When you run a small business, there’s always more to do. Coming up with new products. Updating your website. Chatting with customers. Shipping out orders. Posting on Instagram.
Not to mention there’s a must-be-on-it marketing platform popping up what feels like every five minutes.
And while you’d love to have more customers coming to your website, you feel like you just don’t have time to actually go out there and market to them. Talk about a Catch-22.
When I chat with peeps about this problem, the two complaints I hear the most are a) a lack of time management and b) not knowing where to start.
Well I got you. In this post I’m tackling how you can find time to market your brand (no matter how much time you’ve got).
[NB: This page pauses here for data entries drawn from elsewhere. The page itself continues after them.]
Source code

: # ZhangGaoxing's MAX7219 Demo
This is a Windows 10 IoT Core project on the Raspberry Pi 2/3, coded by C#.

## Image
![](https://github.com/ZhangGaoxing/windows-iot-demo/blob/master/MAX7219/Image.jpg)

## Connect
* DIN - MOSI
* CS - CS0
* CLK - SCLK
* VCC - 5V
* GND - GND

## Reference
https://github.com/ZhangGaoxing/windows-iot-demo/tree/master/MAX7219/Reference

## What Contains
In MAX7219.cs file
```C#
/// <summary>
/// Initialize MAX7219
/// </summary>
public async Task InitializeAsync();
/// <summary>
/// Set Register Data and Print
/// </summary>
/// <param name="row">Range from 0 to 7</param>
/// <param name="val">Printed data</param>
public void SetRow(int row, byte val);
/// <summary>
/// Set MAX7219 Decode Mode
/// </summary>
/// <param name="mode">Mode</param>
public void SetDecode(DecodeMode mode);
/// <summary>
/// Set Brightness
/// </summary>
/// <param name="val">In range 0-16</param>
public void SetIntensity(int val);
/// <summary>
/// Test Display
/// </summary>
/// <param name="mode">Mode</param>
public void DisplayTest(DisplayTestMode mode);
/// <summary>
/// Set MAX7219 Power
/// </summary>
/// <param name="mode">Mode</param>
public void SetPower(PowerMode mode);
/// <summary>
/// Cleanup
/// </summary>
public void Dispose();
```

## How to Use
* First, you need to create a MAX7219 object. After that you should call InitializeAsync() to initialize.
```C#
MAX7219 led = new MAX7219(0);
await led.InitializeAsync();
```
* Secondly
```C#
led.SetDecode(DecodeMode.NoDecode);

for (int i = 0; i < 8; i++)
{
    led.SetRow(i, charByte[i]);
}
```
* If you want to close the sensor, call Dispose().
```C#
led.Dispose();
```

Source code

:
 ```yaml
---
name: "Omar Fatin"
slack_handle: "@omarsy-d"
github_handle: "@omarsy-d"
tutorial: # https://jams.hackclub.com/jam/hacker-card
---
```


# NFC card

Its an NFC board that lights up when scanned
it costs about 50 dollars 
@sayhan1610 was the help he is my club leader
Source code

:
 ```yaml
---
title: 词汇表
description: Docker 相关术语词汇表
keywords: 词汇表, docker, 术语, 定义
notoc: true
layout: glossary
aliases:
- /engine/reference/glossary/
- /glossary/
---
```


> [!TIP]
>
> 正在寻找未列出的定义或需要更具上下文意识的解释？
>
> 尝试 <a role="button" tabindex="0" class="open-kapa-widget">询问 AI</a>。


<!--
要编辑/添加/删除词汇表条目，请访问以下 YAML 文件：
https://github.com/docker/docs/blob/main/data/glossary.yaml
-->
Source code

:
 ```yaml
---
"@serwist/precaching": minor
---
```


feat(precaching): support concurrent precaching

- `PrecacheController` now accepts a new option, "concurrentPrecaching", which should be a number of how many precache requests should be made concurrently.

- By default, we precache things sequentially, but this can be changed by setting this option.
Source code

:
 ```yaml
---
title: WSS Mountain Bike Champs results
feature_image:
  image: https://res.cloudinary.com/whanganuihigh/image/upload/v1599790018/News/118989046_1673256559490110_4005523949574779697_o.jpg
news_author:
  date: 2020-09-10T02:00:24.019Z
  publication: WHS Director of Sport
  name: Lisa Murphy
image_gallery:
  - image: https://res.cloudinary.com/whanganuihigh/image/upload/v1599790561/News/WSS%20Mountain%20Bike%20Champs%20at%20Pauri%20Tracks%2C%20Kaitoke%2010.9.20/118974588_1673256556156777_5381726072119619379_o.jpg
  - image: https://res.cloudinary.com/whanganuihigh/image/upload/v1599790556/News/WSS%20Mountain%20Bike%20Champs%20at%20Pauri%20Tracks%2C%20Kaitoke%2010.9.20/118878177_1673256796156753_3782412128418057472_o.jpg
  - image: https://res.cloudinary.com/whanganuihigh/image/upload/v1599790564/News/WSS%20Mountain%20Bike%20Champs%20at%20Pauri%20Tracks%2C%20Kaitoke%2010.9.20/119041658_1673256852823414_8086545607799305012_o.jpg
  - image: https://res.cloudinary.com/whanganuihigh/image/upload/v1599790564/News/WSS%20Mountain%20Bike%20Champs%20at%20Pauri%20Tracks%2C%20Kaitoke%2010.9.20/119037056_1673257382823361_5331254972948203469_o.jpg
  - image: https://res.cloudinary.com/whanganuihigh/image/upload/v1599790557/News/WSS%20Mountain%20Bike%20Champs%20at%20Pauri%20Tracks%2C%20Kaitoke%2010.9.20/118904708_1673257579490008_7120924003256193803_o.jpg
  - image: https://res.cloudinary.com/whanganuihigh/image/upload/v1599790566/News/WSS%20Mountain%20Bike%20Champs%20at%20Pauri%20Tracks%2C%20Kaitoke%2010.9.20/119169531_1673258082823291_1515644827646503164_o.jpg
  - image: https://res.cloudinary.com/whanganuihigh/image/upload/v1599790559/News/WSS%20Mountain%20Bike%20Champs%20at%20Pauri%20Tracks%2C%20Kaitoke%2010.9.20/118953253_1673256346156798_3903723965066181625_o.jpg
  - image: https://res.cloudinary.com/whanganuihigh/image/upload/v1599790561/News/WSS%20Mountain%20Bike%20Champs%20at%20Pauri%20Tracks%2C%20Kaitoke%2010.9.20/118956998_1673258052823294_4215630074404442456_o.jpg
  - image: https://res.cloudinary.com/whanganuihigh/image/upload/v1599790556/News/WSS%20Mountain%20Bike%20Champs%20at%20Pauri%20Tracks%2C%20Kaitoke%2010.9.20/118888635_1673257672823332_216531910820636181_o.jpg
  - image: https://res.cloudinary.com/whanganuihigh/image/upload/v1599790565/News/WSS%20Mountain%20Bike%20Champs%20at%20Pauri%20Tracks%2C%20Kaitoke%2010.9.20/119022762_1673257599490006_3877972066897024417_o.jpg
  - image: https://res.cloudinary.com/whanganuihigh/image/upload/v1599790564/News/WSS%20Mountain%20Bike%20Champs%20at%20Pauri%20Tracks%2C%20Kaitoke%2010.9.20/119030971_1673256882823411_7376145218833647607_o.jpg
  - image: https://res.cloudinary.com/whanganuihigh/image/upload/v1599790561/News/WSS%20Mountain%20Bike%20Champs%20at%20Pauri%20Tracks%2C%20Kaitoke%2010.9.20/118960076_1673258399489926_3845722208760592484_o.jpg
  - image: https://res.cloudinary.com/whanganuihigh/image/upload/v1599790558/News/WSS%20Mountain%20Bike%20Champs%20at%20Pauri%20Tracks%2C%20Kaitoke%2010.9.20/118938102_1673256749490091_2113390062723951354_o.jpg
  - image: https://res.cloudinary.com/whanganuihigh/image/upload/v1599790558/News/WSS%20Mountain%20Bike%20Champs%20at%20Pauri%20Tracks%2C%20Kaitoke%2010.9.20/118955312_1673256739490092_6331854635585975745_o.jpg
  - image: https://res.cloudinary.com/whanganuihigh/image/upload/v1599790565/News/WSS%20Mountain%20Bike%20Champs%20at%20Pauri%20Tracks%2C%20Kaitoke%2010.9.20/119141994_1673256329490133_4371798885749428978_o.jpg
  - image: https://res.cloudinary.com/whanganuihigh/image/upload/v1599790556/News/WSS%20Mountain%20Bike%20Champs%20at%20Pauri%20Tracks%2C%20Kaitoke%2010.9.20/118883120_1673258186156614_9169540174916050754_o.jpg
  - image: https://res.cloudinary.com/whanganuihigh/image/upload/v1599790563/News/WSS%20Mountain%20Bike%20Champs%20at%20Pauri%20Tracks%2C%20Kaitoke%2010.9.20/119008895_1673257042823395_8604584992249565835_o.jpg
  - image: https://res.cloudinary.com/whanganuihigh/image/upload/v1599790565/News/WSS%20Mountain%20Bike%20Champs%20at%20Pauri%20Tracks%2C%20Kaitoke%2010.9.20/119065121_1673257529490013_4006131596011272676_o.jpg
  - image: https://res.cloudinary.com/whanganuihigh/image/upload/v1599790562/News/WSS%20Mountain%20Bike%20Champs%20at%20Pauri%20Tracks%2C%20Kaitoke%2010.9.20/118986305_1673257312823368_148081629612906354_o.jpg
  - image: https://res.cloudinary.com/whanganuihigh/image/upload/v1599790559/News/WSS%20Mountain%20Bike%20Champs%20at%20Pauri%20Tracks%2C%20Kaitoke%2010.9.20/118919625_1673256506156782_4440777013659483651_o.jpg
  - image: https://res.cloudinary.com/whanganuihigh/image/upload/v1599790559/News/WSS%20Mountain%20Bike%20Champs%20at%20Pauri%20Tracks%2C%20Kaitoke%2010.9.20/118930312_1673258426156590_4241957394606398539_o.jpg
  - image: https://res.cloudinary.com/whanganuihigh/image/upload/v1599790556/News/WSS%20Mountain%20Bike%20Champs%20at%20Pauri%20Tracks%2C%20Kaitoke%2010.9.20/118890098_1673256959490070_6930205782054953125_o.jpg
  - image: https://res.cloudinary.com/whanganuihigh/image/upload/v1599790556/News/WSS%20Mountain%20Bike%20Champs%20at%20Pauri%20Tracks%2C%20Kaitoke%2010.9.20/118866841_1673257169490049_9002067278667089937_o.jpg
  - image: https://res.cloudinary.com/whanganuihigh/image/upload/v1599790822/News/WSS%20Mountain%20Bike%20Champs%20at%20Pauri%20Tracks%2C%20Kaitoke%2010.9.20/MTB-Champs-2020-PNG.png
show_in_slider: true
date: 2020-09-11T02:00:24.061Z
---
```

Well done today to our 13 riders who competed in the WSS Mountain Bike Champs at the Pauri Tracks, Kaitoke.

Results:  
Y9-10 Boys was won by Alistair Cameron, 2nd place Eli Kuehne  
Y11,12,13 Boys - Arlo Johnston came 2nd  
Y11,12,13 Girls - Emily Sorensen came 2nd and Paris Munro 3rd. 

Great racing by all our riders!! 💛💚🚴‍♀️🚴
Find time for marketing by assessing how you use your time
You’ll want to start by honestly evaluating how much time you have to dedicate to marketing each week/month. It might only be a few hours each week (which is fine). As you start to see results from your marketing (and get into the groove) you’ll probably be motivated to bump up the time you spend on it.
You’ll find it easier to get into a workflow (and get more done) if you can set aside a chunk of time, like a day or a couple of mornings.
Then put that time in your calendar.
I’m a big believer in scheduling not just appointments and deadlines, but things you have to get done. If it’s on the calendar, you’ll make time for it.
[Note: if you’re sitting there saying, honestly I have zero time for marketing. Like I can’t squeeze any more stuff into my day/week, then it’s time to look more closely at the stuff you do in your business. if you’re spending your time on low-level things it may be time to outsource.]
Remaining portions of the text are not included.